Secondo quanto ricostruito dalla Procura partenopea (sostituti Antonello Ardituro e Graziella Arlomede), a diffondere per primo il segreto investigativo sarebbe stato il bancario Francesco Chianese, che nel settembre 2018 riceve il decreto di esibizione di documenti da parte della Dda di Napoli relativo a varie aziende che hanno conti nella banca, tra cui la Macfer srl di De Vito. Nel decreto sono riportati il numero del procedimento penale, il magistrato procedente e la polizia giudiziaria delegata, e il funzionario passa queste informazioni a De Vito; questi si rivolge quindi al cugino, l’avvocato penalista Casertano che a sua volta compulsa il carabiniere della Procura per avere info più approfondite sull’indagine. Tutte le notizie riservate che De Vito riesce a sapere le gira a Nicola Schiavone, e ciò emerge dalla rilevante conversazione del 7 gennaio 2019, in cui De Vito e Schiavone parlano di “RG”, riferendosi al registro generale delle notizie di reato; i due abbassano la voce per paura di essere intercettati, ma i carabinieri annotano e accertano che il primo dà al secondo le cifre del fascicolo e il nome del pm e anche il reparto dell’Arma procedente (“Comando Carabinieri Caserta”).

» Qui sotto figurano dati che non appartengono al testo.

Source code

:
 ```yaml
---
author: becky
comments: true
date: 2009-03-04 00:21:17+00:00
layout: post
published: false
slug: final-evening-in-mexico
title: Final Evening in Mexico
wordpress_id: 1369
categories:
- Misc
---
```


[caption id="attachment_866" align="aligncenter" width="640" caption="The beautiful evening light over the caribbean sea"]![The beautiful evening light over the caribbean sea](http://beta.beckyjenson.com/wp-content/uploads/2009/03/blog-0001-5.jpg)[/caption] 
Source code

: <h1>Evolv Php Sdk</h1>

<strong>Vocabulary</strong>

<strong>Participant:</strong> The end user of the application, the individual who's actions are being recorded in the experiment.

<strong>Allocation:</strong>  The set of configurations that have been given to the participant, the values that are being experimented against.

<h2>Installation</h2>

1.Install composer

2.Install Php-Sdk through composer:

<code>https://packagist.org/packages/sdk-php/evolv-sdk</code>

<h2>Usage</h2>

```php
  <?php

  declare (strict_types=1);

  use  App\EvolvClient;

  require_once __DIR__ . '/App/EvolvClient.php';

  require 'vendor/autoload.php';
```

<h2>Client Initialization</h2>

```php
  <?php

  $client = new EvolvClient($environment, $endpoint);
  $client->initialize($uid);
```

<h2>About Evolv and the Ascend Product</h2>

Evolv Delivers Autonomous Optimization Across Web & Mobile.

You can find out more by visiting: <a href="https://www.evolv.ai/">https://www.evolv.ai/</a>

Allora loro devono avere tutta la documentazione, tanto noi facciamo quello che abbiamo fatto venti trent’anni fa” dice Schiavone; “ci colleghiamo all’indagine” gli fa eco De Vito. I due pensano che si tratti di roba vecchia. “Da 15 a 20 anni a questa parte, non ci sono reati penalmente rilevanti” sottolinea Schiavone cercando di tranquillizzare De Vito. “E’ colpa di Cosentino” dice quest’ultimo De Vito. Gli indagati hanno provato ad avvicinare anche un altro carabiniere in servizio fino al maggio 2020 alla segreteria del Procuratore, ma il militare non si è mai prestato al gioco, come confermato in un interrogatorio al pm.

Figurano anche un paio di costosi gemelli d’oro di Cartier, del valore di 600 euro, tra i beni che un ex dirigente di RFI avrebbe ricevuto in cambio dei suoi “servigi”. La circostanza emerge dall’ordinanza con la quale il gip di Napoli Giovanna Cervo ha disposto, complessivamente, 35 misure cautelari, nei confronti, tra gli altri, di imprenditori ritenuti in rapporti d’affari con il clan dei Casalesi (fazione Schiavone), dirigenti all’epoca dei fatti di Rete Ferroviaria Italiana.
Nell’ambito “di un duraturo rapporto corruttivo“, scrive il gip (l’inchiesta spazia da gennaio 2018 a inizio aprile 2019) i funzionari indagati avrebbero ricevuto doni alimentari, cravatte di pregio, oggetti di vario tipo, soggiorni alberghieri e costose cene. Due ex dirigenti, inoltre, avrebbero ottenuto periodicamente, somme di denaro in contanti, di circa mille euro mensili.
Per tutti, infine, Nicola Schiavone si era offerto di intercedere presso i vertici di RFI con i quali era in rapporti, per sostenere le carriere dei funzionari.